Wir quartieren uns in einem Hostel nahe der Plaza ein, da hier in der WG wirklich kein Platz mehr gewesen wäre. Gleich am ersten Abend hier erleben wir bei einem Vorspiel der Schüler die Herzlichkeit und die Nähe, die sich zwischen den Freiwilligen und ihren Schützlingen entwickelt hat. Denen wird ausser Musikunterricht noch viel mehr geboten. Da wird gekuschelt und geklönt, sich zum Essen eingeladen und zusammen gespielt. Vor allem für die Heimkinder, die im Rahmen des Projekts unterrichtet werden, sind die Freiwilligen Elternfiguren. Nach dem Vorpsiel überredet der smarte Freiwillige Yannis die müde Meute noch ins naha gelegene Surferdorf Huanchaco zu fahren. Die Cocktails kosten zur Happy-Hour 3S (weniger als 1 Euro), wir kommen kurz vor Ladenschluss an, was uns aber nicht davon abhält, uns noch ordentlich zu betrinken.

Am nächsten Tag fahren wir mit Celia zu den Huacas del Sol y de la Luna, sehr sehr alte archäologische Stätten in der Nähe von Trujillo. Hier hat die Moche-Kultur 800 v. Chr. angefangen, sich eine Stadt mit 2 riesigen Komplexen, einem Verwaltungsgebäude (Huaca del Sol) und einem Tempel (Huaca de la Luna, man sieht an der Namensgebung, wie Religion und Staat zueinander standen) zu bauen. Von der Stadt ist nicht mehr viel  übrig, aber die beiden Huacas stehen heute wieder fast vollständig ausgebuddelt da. Hier graben auch heute noch Forscher von der Uni und entdecken immer neue Teile. Die ganze Ausgrabungsstätte ist privat und von einer grossen peruanischen Brauerei betrieben, was erstmal ganz lustig ist, vor allem aber dazu führt, dass hier ausnahmsweise richtig gute Führungen angeboten werden, da die Guides auf Trinkgeld (haha!) angewiesen sind.

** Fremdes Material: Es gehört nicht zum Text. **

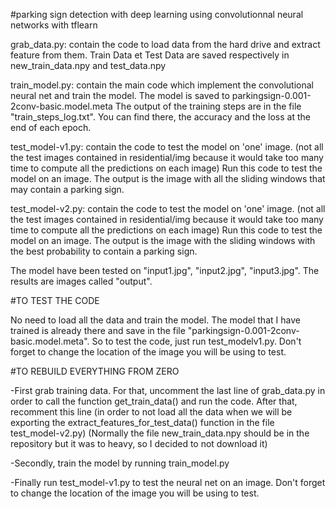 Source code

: #parking sign detection with deep learning using convolutionnal neural networks with tflearn

grab_data.py: contain the code to load data from the hard drive and extract feature from them. Train Data et Test Data  are saved respectively in new_train_data.npy and test_data.npy

train_model.py: contain the main code which implement the convolutional neural net and train the model. The model is saved to parkingsign-0.001-2conv-basic.model.meta
                 The output of the training steps are in the file "train_steps_log.txt". You can find there, the accuracy and the loss at the end of each epoch.

test_model-v1.py: contain the code to test the model on 'one' image. (not all the test images contained in residential/img
                because it would take too many time to compute all the predictions on each image)
               	Run this code to test the model on an image. The output is the image with all the sliding windows that may contain a parking sign.

test_model-v2.py: contain the code to test the model on 'one' image. (not all the test images contained in residential/img
                because it would take too many time to compute all the predictions on each image)
               	Run this code to test the model on an image. The output is the image with the sliding windows with the best probability to contain a parking sign.

The model have been tested on "input1.jpg", "input2.jpg", "input3.jpg". The results are images called "output". 

#TO TEST THE CODE

No need to load all the data and  train the model. 
The model that I have trained is already there and save in the file "parkingsign-0.001-2conv-basic.model.meta".
So to test the code, just run test_modelv1.py. Don't forget to change the location of the image you will be using to test. 

#TO REBUILD EVERYTHING FROM ZERO

-First grab training data. For that, uncomment the last line of grab_data.py in order to call the function get_train_data() and run the code. After that, recomment this line (in order to not load all the data when we will be exporting the extract_features_for_test_data() function in the file test_model-v2.py)
(Normally the file new_train_data.npy should be in the repository but it was to heavy, so I decided to not download it)

-Secondly, train the model by running train_model.py

-Finally run test_model-v1.py to test the neural net on an image. Don't forget to change the location of the image you will be using to test.  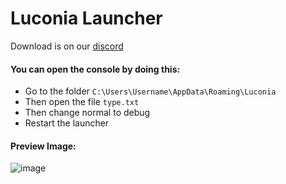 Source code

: # Luconia Launcher

Download is on our [discord](https://discord.gg/luconia)

#### You can open the console by doing this:
- Go to the folder `C:\Users\Username\AppData\Roaming\Luconia`
- Then open the file `type.txt`
- Then change normal to debug
- Restart the launcher

#### Preview Image:

![image](https://user-images.githubusercontent.com/96192624/216793226-62d146eb-c793-42af-a3db-712642897710.png)
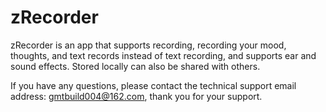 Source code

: # zRecorder
  zRecorder is an app that supports recording, recording your mood, thoughts, and text records instead of text recording, and supports ear and sound effects. Stored locally can also be shared with others.
	
  If you have any questions, please contact the technical support email address: gmtbuild004@162.com, thank you for your support.
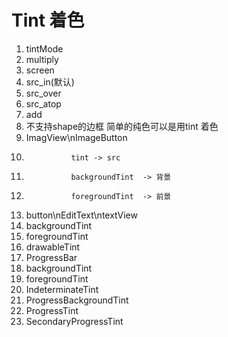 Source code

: # Tint 着色

1.	tintMode
   1. multiply
   1. screen
   1. src_in(默认)
   1. src_over
   1. src_atop
   1. add
1.	不支持shape的边框 简单的纯色可以是用tint 着色
1.	ImagView\nImageButton 
   1.				tint -> src
   1.				backgroundTint	-> 背景
   1.				foregroundTint	-> 前景
1.	button\nEditText\ntextView
   1. backgroundTint
   1. foregroundTint
   1. drawableTint
1.	ProgressBar
   1. backgroundTint
   1. foregroundTint
   1. IndeterminateTint
   1. ProgressBackgroundTint
   1. ProgressTint
   1. SecondaryProgressTint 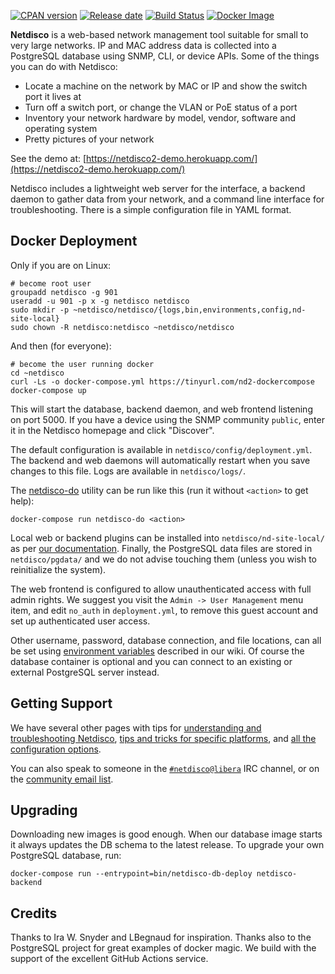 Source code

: [![CPAN version](https://badge.fury.io/pl/App-Netdisco.svg)](https://metacpan.org/pod/App::Netdisco)
[![Release date](https://img.shields.io/github/release-date/netdisco/netdisco-docker.svg?label=released)](https://metacpan.org/pod/App::Netdisco)
[![Build Status](https://travis-ci.org/netdisco/netdisco.svg?branch=master)](https://travis-ci.org/netdisco/netdisco)
[![Docker Image](https://img.shields.io/badge/docker%20images-ready-blue.svg)](https://store.docker.com/community/images/netdisco/netdisco)

**Netdisco** is a web-based network management tool suitable for small to very large networks. IP and MAC address data is collected into a PostgreSQL database using SNMP, CLI, or device APIs. Some of the things you can do with Netdisco:

* Locate a machine on the network by MAC or IP and show the switch port it lives at
* Turn off a switch port, or change the VLAN or PoE status of a port
* Inventory your network hardware by model, vendor, software and operating system
* Pretty pictures of your network

See the demo at: [https://netdisco2-demo.herokuapp.com/](https://netdisco2-demo.herokuapp.com/)

Netdisco includes a lightweight web server for the interface, a backend daemon to gather data from your network, and a command line interface for troubleshooting. There is a simple configuration file in YAML format. 

##  Docker Deployment

Only if you are on Linux:

    # become root user
    groupadd netdisco -g 901
    useradd -u 901 -p x -g netdisco netdisco
    sudo mkdir -p ~netdisco/netdisco/{logs,bin,environments,config,nd-site-local}
    sudo chown -R netdisco:netdisco ~netdisco/netdisco

And then (for everyone):

    # become the user running docker
    cd ~netdisco
    curl -Ls -o docker-compose.yml https://tinyurl.com/nd2-dockercompose
    docker-compose up

This will start the database, backend daemon, and web frontend listening on port 5000. If you have a device using the SNMP community `public`, enter it in the Netdisco homepage and click "Discover".

The default configuration is available in `netdisco/config/deployment.yml`. The backend and web daemons will automatically restart when you save changes to this file. Logs are available in `netdisco/logs/`.

The [netdisco-do](https://metacpan.org/dist/App-Netdisco/view/bin/netdisco-do) utility can be run like this (run it without `<action>` to get help):

    docker-compose run netdisco-do <action>

Local web or backend plugins can be installed into `netdisco/nd-site-local/` as per [our documentation](https://github.com/netdisco/netdisco/wiki). Finally, the PostgreSQL data files are stored in `netdisco/pgdata/` and we do not advise touching them (unless you wish to reinitialize the system).

The web frontend is configured to allow unauthenticated access with full admin rights. We suggest you visit the `Admin -> User Management` menu item, and edit `no_auth` in `deployment.yml`, to remove this guest account and set up authenticated user access.

Other username, password, database connection, and file locations, can all be set using [environment variables](https://github.com/netdisco/netdisco/wiki/Environment-Variables) described in our wiki. Of course the database container is optional and you can connect to an existing or external PostgreSQL server instead.

## Getting Support

We have several other pages with tips for [understanding and troubleshooting Netdisco](https://github.com/netdisco/netdisco/wiki/Troubleshooting), [tips and tricks for specific platforms](https://github.com/netdisco/netdisco/wiki/Vendor-Tips), and [all the configuration options](https://github.com/netdisco/netdisco/wiki/Configuration).

You can also speak to someone in the [`#netdisco@libera`](https://kiwiirc.com/nextclient/irc.libera.chat/netdisco) IRC channel, or on the [community email list](https://lists.sourceforge.net/lists/listinfo/netdisco-users).

## Upgrading

Downloading new images is good enough. When our database image starts it always updates the DB schema to the latest release. To upgrade your own PostgreSQL database, run:

    docker-compose run --entrypoint=bin/netdisco-db-deploy netdisco-backend

## Credits

Thanks to Ira W. Snyder and LBegnaud for inspiration. Thanks also to the PostgreSQL project for great examples of docker magic. We build with the support of the excellent GitHub Actions service. 
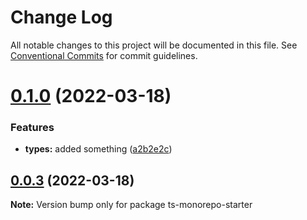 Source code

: # Change Log

All notable changes to this project will be documented in this file.
See [Conventional Commits](https://conventionalcommits.org) for commit guidelines.

# [0.1.0](https://github.com/CagriUysal/ts-monorepo-starter/compare/v0.0.3...v0.1.0) (2022-03-18)


### Features

* **types:** added something ([a2b2e2c](https://github.com/CagriUysal/ts-monorepo-starter/commit/a2b2e2cc890e17b8984d1f857b7ccefcbbf41b4f))





## [0.0.3](https://github.com/CagriUysal/ts-monorepo-starter/compare/v0.0.2...v0.0.3) (2022-03-18)

**Note:** Version bump only for package ts-monorepo-starter
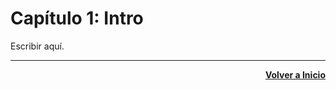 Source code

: # Capítulo 1: Intro
Escribir aquí.

---
<div align="right">

[**Volver a Inicio**](https://github.com/enriqueabsurdum/golang)
</div>   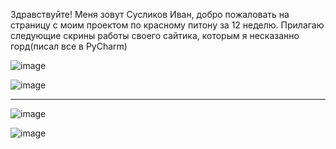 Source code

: Здравствуйте! Меня зовут Сусликов Иван, добро пожаловать на страницу с моим проектом по красному питону за 12 неделю. Прилагаю следующие скрины работы своего сайтика, которым я несказанно горд(писал все в PyCharm)

![image](https://github.com/user-attachments/assets/1a806d9d-458b-471a-be71-63f5e4bfb23d)

![image](https://github.com/user-attachments/assets/f81b1842-87c1-4331-90f6-620aad2fe274)

___________________________

![image](https://github.com/user-attachments/assets/9ea09140-c6d9-48e8-8a0e-cdc85301a301)

![image](https://github.com/user-attachments/assets/30679fb6-9401-4212-8f86-5c9ac2a72199)
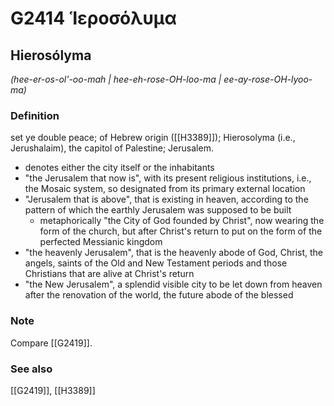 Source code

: # G2414 Ἱεροσόλυμα

## Hierosólyma

_(hee-er-os-ol'-oo-mah | hee-eh-rose-OH-loo-ma | ee-ay-rose-OH-lyoo-ma)_

### Definition

set ye double peace; of Hebrew origin ([[H3389]]); Hierosolyma (i.e., Jerushalaim), the capitol of Palestine; Jerusalem.

- denotes either the city itself or the inhabitants
- &quot;the Jerusalem that now is&quot;, with its present religious institutions, i.e., the Mosaic system, so designated from its primary external location
- &quot;Jerusalem that is above&quot;, that is existing in heaven, according to the pattern of which the earthly Jerusalem was supposed to be built
  - metaphorically &quot;the City of God founded by Christ&quot;, now wearing the form of the church, but after Christ's return to put on the form of the perfected Messianic kingdom
- &quot;the heavenly Jerusalem&quot;, that is the heavenly abode of God, Christ, the angels, saints of the Old and New Testament periods and those Christians that are alive at Christ's return
- &quot;the New Jerusalem&quot;, a splendid visible city to be let down from heaven after the renovation of the world, the future abode of the blessed

### Note

Compare [[G2419]].

### See also

[[G2419]], [[H3389]]

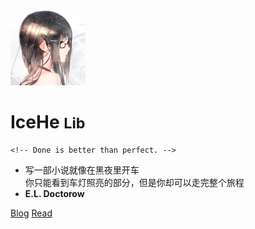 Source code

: <img src="_docsify/avatar-400.png" alt="avatar"  width="120px"/>

# IceHe <small>Lib</small>

    <!-- Done is better than perfect. -->

<!-- - [GitHub](https://github.com/IceHe) &nbsp;/&nbsp; [GitLab](https://gitlab.com/IceHe) &nbsp;/&nbsp; [Weibo](https://weibo.com/icedes) -->

- 写一部小说就像在黑夜里开车<br/>你只能看到车灯照亮的部分，但是你却可以走完整个旅程
- **E.L. Doctorow**

<!-- - Tech &nbsp;/&nbsp; Tool &nbsp;/&nbsp; Life &nbsp;/&nbsp; Favorite &nbsp;/&nbsp; Wiki -->

<!-- - Wiki：Never memorize something that you can look up. -->
<!-- - **Albert Einstein** -->

[Blog](https://icehe.me)
[Read](#icehe39s-lib)

<!-- Ref : https://docsify.js.org/#/cover -->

Wir begleiten Celia ausserdem bei Tag nach Huanchaco und beschliessen, bald hierher umzuziehen. Vorher steht aber noch die Abschiedsparty der FSJler in ihrer WG an. Alle peruanischen Freunde, die sich über das Jahr so angesammelt haben, kommen vorbei und ein DJ legt die Sommerhits, die hier eigentlich Winterhits sind, auf und noch bevor der dritte Eimer Mojito alle ist, tanzen alle.

Zwischendurch probieren wir das beste Pollo-Sandwich der Welt, welches es 2 Ecken von der WG entfernt zu kaufen gibt. Allerdings muss man genau zur rechten Zeit kommen. Die Bude macht ihren Schnitt nämlich mit 3 Stunden Öffnungszeit am Tag, wer zu spät kommt kriegt nichts mehr. Und am besten bringt man eine Menge Schlangesteherfahrung mit. Irgendwie frech. Bölls „Anekdote zur Senkung der Arbeitsmoral“ kommt mir beim Warten in den Sinn, sie würde auch hier beim Pollo-Sandwich-Bräter in Südamerika super funktionieren.

In Trujillo kommen wir auch endlich unserer Bürgerpflicht nach. Wir haben uns vorausschauend Briefwahlunterlagen zu Elsa bestellt und Tilman nimmt sie mit den Kreuzchen an der richtigen Stelle (edit 22.9.: geholfen hat’s wohl nix) zurück mit nach Deutschland. Am Wahltag können wir dann von hier aus mitfiebern.

Unseren letzten Tag in Trujillo verbringen wir auf der von Elsa organisierten „día de la integración“, bei der alle Arpegio-Kinder aus Trujillos Vororten zusammenkommen und in gemischten Gruppen an verschiedenen Stationen Spiele à la Eierlauf spielen. Ich leite den Entenlauf-Parcours an und bin stolz darauf es einigermassen auf Spanisch hinzubekommen.